One of my parents grew up in the 1950s before welfare reform. He got C's and D's in school because he spent most of his time working jobs to feed himself. Very few children are starving today at the level my parent did. Most of the "poor" today are richer than the middle class of 100 years ago. The reasons for lack of achievement go far beyond alleged malnutrition and far beyond an alleged lack of funding in schools.

I suggest you read "Life at the Bottom" by Dalrymple to get a better understanding of what many students are up against. The greatest predictor of academic success is whether or not the child is growing up in a stable 2-parent home. But that doesn't fit the progressive leftist narrative that seeks to destroy both religion and family.

https://www.bbc.com/news/education-47057787

Some claim that socioeconomic status is the greatest predictor. But, guess what? 2-parent households do better socioeconomically. And, studies from countries with universal daycare like Sweden are showing that generations of students suffer from psychological problems due to not having a mother in the home: http://www.imfcanada.org/archive/1107/swedish-daycare-intern...

And, of course, religious is also highly correlated with better grades: https://www.marripedia.org/effects_of_religious_practice_on_...

As one person I admire has said, errant do-gooderism is akin to straightening the deck chairs on the Titanic. If you are a bad doctor, you see symptoms, diagnose the wrong illness, prescribe the wrong medication, and make your patients sicker. This allegory aptly describes the modern progressive movement, as well as most modern education fads.

The best thing we can do to improve education in the U.S. is school vouchers. This will allow more diversity in school makeup, better support religious schooling, which religion correlates with improved education, increase competition, which almost always benefits society, and improve the lot of socioeconomically disadvantaged parents who are currently stuck with poorly-performing public schools.

> That statement alone is meaningless.

Meaningless and high-level aren't the same thing.

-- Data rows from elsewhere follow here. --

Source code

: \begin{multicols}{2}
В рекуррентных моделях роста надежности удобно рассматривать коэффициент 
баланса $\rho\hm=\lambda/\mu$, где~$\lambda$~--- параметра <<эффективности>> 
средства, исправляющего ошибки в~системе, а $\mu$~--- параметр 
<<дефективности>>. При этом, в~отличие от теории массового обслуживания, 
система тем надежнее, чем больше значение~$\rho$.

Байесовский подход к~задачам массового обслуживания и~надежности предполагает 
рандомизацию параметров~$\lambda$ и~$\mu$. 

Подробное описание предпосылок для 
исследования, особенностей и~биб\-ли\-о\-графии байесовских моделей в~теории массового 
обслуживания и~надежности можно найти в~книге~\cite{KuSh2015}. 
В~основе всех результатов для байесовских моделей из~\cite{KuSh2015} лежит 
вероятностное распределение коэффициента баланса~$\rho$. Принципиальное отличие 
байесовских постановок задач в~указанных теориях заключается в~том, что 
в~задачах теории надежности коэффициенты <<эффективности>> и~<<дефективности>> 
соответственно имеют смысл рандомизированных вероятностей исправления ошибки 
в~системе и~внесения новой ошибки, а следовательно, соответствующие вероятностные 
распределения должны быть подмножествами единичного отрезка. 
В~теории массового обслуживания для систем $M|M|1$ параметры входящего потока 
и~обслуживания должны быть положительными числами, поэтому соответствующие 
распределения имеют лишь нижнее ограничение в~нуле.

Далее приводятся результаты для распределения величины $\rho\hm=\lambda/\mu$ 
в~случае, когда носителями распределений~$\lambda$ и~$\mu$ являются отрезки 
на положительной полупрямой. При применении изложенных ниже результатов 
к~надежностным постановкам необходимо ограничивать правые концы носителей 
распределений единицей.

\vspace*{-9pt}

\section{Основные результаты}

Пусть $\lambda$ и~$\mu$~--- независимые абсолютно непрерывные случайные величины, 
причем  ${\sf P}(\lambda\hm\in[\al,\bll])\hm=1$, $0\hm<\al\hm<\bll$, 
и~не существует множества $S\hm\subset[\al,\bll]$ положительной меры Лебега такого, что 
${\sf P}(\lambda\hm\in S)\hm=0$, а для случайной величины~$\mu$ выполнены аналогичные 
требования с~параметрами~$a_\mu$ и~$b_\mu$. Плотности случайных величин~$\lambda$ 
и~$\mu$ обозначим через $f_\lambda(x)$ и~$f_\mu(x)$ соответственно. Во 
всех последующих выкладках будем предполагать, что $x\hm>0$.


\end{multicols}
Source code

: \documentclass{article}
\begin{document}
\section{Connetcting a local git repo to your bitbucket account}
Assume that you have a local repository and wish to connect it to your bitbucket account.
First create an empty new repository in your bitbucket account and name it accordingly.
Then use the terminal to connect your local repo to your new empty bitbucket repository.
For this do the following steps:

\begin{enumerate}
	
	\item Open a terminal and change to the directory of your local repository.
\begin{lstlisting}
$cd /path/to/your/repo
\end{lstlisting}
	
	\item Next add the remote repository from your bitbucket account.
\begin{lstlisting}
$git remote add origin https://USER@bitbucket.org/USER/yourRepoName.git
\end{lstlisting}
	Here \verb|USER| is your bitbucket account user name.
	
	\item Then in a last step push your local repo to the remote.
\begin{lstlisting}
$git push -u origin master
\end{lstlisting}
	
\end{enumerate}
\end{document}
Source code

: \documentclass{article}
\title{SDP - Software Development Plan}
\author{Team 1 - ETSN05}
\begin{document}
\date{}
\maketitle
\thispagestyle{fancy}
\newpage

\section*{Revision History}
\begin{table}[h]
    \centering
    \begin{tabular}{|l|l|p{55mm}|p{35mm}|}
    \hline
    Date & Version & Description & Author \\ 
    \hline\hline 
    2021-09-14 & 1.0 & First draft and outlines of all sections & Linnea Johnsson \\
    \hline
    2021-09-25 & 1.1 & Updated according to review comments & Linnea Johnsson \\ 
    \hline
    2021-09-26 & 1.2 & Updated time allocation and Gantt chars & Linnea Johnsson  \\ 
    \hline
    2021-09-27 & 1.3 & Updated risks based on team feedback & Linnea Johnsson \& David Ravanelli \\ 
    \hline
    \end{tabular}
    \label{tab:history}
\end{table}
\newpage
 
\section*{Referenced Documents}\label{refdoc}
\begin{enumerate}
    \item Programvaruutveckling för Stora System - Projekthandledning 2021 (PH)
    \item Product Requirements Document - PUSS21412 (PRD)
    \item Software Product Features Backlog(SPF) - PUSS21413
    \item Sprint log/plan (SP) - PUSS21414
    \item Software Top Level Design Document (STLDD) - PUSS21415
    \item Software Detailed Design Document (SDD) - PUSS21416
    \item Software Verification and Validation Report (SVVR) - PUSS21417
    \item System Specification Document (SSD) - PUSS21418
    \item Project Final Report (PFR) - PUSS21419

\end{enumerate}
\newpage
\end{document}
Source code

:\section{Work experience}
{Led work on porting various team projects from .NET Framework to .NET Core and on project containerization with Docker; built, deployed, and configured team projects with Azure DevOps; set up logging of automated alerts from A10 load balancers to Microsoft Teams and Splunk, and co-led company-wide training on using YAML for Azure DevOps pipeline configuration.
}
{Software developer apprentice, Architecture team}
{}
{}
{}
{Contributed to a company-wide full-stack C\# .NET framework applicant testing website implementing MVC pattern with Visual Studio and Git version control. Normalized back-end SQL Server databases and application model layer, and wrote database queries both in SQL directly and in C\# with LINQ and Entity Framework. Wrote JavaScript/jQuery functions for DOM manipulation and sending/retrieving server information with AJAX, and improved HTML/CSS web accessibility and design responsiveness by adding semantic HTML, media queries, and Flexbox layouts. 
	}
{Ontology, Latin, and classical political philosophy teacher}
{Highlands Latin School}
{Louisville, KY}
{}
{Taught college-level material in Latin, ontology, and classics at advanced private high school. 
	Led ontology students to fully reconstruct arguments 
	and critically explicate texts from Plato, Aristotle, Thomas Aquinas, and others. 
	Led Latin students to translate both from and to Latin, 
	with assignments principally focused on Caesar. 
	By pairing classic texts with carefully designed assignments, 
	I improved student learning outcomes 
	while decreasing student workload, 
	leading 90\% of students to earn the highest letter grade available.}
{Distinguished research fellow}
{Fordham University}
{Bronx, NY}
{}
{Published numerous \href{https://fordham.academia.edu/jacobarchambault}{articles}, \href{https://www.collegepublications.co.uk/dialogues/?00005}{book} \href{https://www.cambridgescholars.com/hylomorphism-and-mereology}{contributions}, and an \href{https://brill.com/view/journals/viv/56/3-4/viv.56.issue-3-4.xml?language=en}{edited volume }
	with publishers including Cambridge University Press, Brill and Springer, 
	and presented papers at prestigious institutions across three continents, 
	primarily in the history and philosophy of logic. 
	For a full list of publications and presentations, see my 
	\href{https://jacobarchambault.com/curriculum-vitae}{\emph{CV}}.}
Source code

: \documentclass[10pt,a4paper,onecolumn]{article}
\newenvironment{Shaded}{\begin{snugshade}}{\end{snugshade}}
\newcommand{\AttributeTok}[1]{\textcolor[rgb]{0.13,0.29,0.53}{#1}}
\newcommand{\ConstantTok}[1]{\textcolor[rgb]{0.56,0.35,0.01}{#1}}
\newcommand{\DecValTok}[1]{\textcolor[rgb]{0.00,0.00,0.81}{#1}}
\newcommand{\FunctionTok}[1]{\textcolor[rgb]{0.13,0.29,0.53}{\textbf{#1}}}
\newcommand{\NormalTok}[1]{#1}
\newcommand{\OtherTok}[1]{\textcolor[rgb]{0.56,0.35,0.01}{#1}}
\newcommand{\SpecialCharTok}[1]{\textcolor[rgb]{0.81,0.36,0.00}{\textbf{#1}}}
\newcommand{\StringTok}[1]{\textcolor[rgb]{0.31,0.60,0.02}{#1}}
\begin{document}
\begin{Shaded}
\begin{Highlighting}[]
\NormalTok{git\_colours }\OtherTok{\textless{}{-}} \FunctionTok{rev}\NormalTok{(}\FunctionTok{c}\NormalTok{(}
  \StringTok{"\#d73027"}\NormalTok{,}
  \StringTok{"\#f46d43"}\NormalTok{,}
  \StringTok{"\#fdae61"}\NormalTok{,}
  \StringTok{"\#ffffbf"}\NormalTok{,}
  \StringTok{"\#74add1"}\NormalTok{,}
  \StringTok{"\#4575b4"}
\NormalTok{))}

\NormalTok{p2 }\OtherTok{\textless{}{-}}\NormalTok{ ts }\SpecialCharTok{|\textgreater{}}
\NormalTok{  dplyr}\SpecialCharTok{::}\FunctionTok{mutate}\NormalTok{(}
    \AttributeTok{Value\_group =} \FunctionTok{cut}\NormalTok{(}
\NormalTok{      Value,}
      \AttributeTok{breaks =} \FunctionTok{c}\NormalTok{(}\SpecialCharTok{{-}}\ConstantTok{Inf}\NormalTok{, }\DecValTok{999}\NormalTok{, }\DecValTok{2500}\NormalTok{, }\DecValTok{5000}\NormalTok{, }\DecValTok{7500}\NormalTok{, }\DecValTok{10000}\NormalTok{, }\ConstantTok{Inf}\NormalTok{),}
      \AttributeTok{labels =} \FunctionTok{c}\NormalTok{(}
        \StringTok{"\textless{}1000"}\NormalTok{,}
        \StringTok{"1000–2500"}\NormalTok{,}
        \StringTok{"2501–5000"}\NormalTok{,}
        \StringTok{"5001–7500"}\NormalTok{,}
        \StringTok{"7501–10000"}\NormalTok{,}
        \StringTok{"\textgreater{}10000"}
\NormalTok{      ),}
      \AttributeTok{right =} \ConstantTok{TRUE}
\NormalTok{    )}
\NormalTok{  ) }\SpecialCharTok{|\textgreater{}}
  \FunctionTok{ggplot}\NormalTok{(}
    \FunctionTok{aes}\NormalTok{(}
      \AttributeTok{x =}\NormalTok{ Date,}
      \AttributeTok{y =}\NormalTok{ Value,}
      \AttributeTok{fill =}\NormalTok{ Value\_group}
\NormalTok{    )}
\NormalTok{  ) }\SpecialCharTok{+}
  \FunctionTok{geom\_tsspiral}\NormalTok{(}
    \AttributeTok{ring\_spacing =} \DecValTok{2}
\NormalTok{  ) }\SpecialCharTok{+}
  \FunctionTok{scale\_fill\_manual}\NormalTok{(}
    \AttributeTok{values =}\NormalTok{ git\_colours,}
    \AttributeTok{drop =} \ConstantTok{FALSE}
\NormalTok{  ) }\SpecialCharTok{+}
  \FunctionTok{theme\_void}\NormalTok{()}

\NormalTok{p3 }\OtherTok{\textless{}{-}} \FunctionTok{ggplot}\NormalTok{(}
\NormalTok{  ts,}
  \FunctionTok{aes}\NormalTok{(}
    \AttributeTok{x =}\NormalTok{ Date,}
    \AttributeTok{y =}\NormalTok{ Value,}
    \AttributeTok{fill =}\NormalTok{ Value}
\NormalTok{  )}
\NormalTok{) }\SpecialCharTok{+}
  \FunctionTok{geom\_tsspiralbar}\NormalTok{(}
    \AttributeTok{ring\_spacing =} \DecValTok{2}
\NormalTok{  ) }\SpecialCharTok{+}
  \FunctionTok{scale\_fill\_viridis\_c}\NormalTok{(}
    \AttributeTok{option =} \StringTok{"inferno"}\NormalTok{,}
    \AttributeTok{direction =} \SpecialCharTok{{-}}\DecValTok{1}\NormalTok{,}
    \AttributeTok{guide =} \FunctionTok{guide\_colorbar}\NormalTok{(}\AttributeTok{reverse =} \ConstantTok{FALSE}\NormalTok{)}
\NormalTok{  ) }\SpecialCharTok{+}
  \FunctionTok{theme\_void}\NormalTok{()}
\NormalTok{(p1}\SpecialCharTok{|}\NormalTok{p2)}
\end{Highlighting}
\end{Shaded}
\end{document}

A statement doesn't need to go into specifics to provide meaning.

sreque · 2021-09-27 · Original thread
I think there have been enough studies now to show that the problem with most public schools in the U.S. have little or nothing to do with underfunding. Thomas Sowell's recent book, "Charter Schools and their enemies", shows that Charter schools with less funding can insanely outperform public schools they compete with in inner cities, even though the public schools have more funding per student.